The Yellow Vests did not attack. Macron's presidency survived. Although the French president has since pledged some €17 billion in tax relief, one-time bonuses and subsidies, he remains determined to reject their demands for systemic reforms. While the protesters never quite numbered the original 300,000, they still turn out every Saturday.

Protests have taken their toll on the police, too, with the rising number of suicides prompting a protest march of their own back in October. The thin blue line is still holding, for now, but it cannot stretch forever.


Parallel to the police repression, the government has implemented a media one. The Yellow Vests were accused of anti-Semitism, homophobia, Islamophobia, xenophobia, racism - just about every possible issue considered beyond the pale in modern liberal discourse.

Nicolle says it was an attempt to label the movement and put it into a box, which failed. People who took a moment to think saw that there was nothing to it and that the Yellow Vests were not an instrument of any political party, whether on the far right or the far left. The smears did have a negative effect, however, fracturing the movement and sending some members running.

Gone too far?

One of them is Jacline Mouraud, the author of the Facebook video that helped kick-start the protests. She lives in Morbihan, Bretagne and still champions the movement's social and economic justice values - but says they lost her when the Arc de Triomphe was vandalized in December, and "black bloc" anarchists were allowed to torch cars and loot stores in March.

Yellow Vests
© RT FranceYellow Vests' Jacline Mouraud speaks to RT France
"Violence is counterproductive," she tells RT France. "Bad dialogue is better than a good war." At the start of the protests, 80 percent of the French supported the protests, but the tide has turned and now four fifths of the country want nothing to do with the Yellow Vests, she says.

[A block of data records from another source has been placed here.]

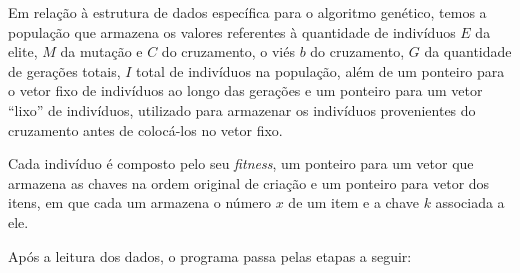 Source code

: Em relação à estrutura de dados específica para o algoritmo genético, temos a população que armazena os valores referentes à quantidade de indivíduos $E$ da elite, $M$ da mutação e $C$ do cruzamento, o viés $b$ do cruzamento, $G$ da quantidade de gerações totais, $I$ total de indivíduos na população, além de um ponteiro para o vetor fixo de indivíduos ao longo das gerações e um ponteiro para um vetor ``lixo'' de indivíduos, utilizado para armazenar os indivíduos provenientes do cruzamento antes de colocá-los no vetor fixo.

Cada indivíduo é composto pelo seu \textit{fitness}, um ponteiro para um vetor que armazena as chaves na ordem original de criação e um ponteiro para vetor dos itens, em que cada um armazena o número $x$ de um item e a chave $k$ associada a ele.

Após a leitura dos dados, o programa passa pelas etapas a seguir:

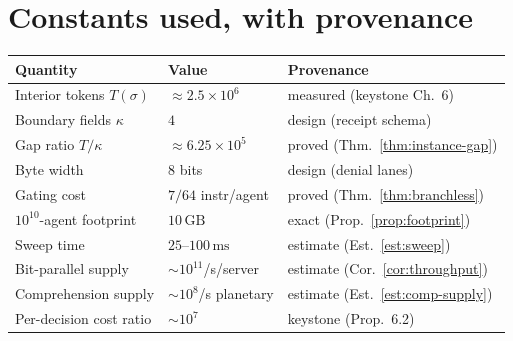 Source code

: \documentclass[11pt,oneside]{book}
\theoremstyle{definition}
\theoremstyle{plain}
\theoremstyle{remark}
\newcommand{\CL}{\kappa}                       %
\begin{document}
\section*{Constants used, with provenance}
\begin{tabular}{lll}
\toprule
Quantity & Value & Provenance\\
\midrule
Interior tokens $T(\sigma)$ & $\approx 2.5\times 10^{6}$ & measured (keystone Ch.~6)\\
Boundary fields $\CL$ & $4$ & design (receipt schema)\\
Gap ratio $T/\CL$ & $\approx 6.25\times 10^{5}$ & proved (Thm.~\ref{thm:instance-gap})\\
Byte width & $8$ bits & design (denial lanes)\\
Gating cost & $7/64$ instr/agent & proved (Thm.~\ref{thm:branchless})\\
$10^{10}$-agent footprint & $10\,\mathrm{GB}$ & exact (Prop.~\ref{prop:footprint})\\
Sweep time & $25$--$100\,\mathrm{ms}$ & estimate (Est.~\ref{est:sweep})\\
Bit-parallel supply & $\sim 10^{11}$/s/server & estimate (Cor.~\ref{cor:throughput})\\
Comprehension supply & $\sim 10^{8}$/s planetary & estimate (Est.~\ref{est:comp-supply})\\
Per-decision cost ratio & $\sim 10^{7}$ & keystone (Prop.~6.2)\\
\bottomrule
\end{tabular}
\end{document}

"One should know when to stop."

The March 16 riot in particular alienated many moderates, Mouraud argues. She had already turned political by that point, launching a political party in January 2019. Called The Risen (Les Émergents), it intends to run candidates in France's local elections in 2020.

Even though she had split off from the 'Yellow Vests,' Mouraud's party exemplifies their desire to bring more direct democracy to France, a country where the existing political establishment is increasingly seen as out of touch.

'People will make you great'

President Macron "lives in another world," Rodrigues tells RT France. The one-eyed plumber described the French leader as isolated from reality, in an ivory tower guarded by police, working for the benefit of "his rich friends" - Macron became a millionaire working as an investment banker at Rothschild & Co after the 2008 financial crisis - rather than the "folks in the rafters."

"You want to be a great man? It's the people that make you great," Rodrigues said, noting that the French history remembers the statesmen who served the nation well, rather than just themselves.

Macron and the media have tried to paint the Yellow Vest as "far-right," but their platform seems to have more in common with the left of yesteryear. They say they fight not just for their children - such as Nicolle's 9-year-old daughter - but for the memory of their grandparents' generation, which fought for the rights the French of today take for granted; the 40-hour workweek, weekends and annual leave.

Not quite a revolution, but definitely not business as usual, the 'Yellow Vests' defy categorization. Though maybe not attracting the numbers they once did, the Gilets Jaunes are still going strong. For better or for worse, stopping is the last thing on their mind.